今回のコラムでは、飲食店を経営していく上で大切な「原価率」についてお話しします。飲食店が利益を出していく上で無視できない数字が「原価」です。この機会にぜひ、飲食店の原価について、そして背中合わせの粗利や利益を上げるヒントについて、改めて見直してみてはいかがでしょうか?
「原価」とは、飲食店において食材費のことを指しています。そして、売上高の中でどれくらい原価が占めているかをあらわした割合を「原価率」と呼びます。原価率の計算式は以下の通りです。
【原価率を求めるときの計算式】
売り上げ原価÷売上高×100=原価率
たとえば、販売価格500円で売っているサンドイッチの原価を100円と設定しましょう。このサンドイッチを10食売り上げたとすると、原価は100円の10食分で1,000円、売上高は5,000円になります。
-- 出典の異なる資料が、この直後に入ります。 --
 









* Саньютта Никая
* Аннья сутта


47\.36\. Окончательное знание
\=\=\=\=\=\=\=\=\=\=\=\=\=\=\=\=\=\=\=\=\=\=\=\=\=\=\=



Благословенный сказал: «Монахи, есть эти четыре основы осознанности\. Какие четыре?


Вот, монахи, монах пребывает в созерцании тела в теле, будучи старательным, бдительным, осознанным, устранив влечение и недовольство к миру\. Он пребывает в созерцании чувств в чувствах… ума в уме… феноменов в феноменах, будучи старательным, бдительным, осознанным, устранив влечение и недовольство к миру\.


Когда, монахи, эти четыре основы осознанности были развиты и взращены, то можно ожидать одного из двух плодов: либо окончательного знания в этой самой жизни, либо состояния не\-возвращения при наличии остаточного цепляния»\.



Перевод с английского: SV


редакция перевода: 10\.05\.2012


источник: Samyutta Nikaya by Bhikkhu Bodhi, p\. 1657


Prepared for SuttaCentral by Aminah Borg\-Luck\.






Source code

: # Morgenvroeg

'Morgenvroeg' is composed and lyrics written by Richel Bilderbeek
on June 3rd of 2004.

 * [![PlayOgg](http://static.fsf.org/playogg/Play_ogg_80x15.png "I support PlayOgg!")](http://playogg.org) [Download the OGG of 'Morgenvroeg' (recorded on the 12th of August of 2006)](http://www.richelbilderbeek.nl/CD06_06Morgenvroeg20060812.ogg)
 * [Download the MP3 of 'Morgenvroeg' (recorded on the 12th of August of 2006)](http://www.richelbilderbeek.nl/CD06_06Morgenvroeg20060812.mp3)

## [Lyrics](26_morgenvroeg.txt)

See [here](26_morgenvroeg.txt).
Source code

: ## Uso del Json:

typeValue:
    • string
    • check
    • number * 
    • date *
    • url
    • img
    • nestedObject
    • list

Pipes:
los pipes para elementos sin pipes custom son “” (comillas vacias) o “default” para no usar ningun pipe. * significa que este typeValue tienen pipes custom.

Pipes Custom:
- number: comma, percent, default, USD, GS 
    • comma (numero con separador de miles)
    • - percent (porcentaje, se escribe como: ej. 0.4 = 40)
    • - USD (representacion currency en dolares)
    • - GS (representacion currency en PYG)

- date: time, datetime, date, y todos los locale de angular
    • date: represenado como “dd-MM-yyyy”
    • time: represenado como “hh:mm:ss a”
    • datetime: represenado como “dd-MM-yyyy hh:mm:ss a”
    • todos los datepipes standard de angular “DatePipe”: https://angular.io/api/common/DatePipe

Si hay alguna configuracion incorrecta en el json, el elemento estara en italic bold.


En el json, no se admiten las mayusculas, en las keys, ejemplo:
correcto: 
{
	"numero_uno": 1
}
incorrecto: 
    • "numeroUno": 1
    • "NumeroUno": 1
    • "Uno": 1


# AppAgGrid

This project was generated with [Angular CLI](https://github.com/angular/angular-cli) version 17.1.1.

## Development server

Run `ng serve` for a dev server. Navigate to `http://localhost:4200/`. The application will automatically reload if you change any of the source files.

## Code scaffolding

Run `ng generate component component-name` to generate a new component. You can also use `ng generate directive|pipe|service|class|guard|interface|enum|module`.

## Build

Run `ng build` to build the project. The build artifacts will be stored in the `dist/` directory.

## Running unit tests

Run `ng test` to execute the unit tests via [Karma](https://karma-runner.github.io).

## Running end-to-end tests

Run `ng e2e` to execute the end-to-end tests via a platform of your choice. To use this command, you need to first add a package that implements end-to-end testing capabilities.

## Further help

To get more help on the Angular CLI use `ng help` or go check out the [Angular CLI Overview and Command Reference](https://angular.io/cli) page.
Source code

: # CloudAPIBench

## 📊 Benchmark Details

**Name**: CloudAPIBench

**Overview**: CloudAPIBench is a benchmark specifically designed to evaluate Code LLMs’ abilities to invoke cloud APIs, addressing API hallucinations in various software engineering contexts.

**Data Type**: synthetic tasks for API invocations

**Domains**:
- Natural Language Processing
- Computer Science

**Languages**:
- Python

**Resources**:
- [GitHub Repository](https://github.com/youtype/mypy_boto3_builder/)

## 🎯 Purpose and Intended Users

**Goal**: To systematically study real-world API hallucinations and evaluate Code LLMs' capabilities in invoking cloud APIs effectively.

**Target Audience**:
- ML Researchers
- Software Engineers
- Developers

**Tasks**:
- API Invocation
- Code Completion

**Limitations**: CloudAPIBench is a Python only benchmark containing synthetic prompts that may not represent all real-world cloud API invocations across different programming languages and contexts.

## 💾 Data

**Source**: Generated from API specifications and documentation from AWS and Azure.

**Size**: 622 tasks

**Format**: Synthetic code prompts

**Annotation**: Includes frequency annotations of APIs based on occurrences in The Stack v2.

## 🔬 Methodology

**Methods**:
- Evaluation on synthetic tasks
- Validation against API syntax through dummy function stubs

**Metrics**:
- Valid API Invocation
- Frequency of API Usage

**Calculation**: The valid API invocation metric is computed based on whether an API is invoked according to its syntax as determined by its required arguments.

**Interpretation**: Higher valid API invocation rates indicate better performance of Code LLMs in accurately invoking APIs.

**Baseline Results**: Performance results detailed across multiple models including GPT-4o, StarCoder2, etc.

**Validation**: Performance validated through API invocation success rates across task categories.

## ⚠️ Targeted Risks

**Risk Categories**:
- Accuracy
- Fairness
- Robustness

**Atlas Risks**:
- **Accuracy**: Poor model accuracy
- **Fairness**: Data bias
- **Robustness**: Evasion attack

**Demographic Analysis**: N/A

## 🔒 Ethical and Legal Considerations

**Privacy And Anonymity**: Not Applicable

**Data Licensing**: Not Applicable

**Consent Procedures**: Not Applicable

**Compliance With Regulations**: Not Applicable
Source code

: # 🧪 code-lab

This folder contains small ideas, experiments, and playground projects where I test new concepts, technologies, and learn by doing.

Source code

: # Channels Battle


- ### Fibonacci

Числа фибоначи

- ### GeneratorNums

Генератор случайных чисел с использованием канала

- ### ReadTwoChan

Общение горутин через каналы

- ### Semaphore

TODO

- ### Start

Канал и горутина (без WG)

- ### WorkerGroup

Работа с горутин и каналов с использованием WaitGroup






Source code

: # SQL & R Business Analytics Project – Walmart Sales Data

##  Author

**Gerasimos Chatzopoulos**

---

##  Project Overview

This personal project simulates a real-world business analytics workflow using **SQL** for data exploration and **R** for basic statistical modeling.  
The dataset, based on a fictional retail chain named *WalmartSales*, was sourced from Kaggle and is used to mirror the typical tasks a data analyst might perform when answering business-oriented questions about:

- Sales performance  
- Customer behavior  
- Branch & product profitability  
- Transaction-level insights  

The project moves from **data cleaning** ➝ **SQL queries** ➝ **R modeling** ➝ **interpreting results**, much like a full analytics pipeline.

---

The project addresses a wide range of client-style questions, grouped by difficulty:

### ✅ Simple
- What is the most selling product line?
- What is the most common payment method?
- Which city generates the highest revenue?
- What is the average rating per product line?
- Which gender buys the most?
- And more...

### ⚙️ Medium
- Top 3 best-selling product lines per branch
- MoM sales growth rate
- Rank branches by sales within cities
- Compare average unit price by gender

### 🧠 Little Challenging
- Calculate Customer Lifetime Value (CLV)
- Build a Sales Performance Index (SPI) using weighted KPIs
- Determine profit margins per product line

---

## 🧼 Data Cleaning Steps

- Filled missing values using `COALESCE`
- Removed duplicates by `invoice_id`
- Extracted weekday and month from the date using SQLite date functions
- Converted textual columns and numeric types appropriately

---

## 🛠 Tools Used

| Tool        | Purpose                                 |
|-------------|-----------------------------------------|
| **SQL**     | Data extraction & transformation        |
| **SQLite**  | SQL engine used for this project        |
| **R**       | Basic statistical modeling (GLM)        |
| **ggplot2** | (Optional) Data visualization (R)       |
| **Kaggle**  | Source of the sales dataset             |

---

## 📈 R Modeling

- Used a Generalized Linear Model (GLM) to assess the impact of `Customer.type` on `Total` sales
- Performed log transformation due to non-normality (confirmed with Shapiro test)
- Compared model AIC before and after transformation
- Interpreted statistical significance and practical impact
この状態でサンドイッチの原価率を計算すると、「売り上げ原価1,000円÷売り上げ高5,000円×100=20%」で、原価率が20%と求められるのです。
原価率がわかれば、原材料費を調節して飲食店の売り上げを増やすこともできるでしょう。このように、原価率を把握しておくことはとても重要なことなのです。
しかし、飲食店の売り上げを考えるときに重要なのは原価率ばかりではありません。飲食店には、「粗利」という商品がどれだけ利益を出したかを判断する数値も重要になります。
「粗利」は「売り上げ総利益」とも呼ばれ、売り上げから原価を引くことで算出することができます。つまり、1個500円で売るサンドイッチを10個売り上げたときの粗利は「売上高5,000円-売り上げ原価1,000円=4,000円」となるのです。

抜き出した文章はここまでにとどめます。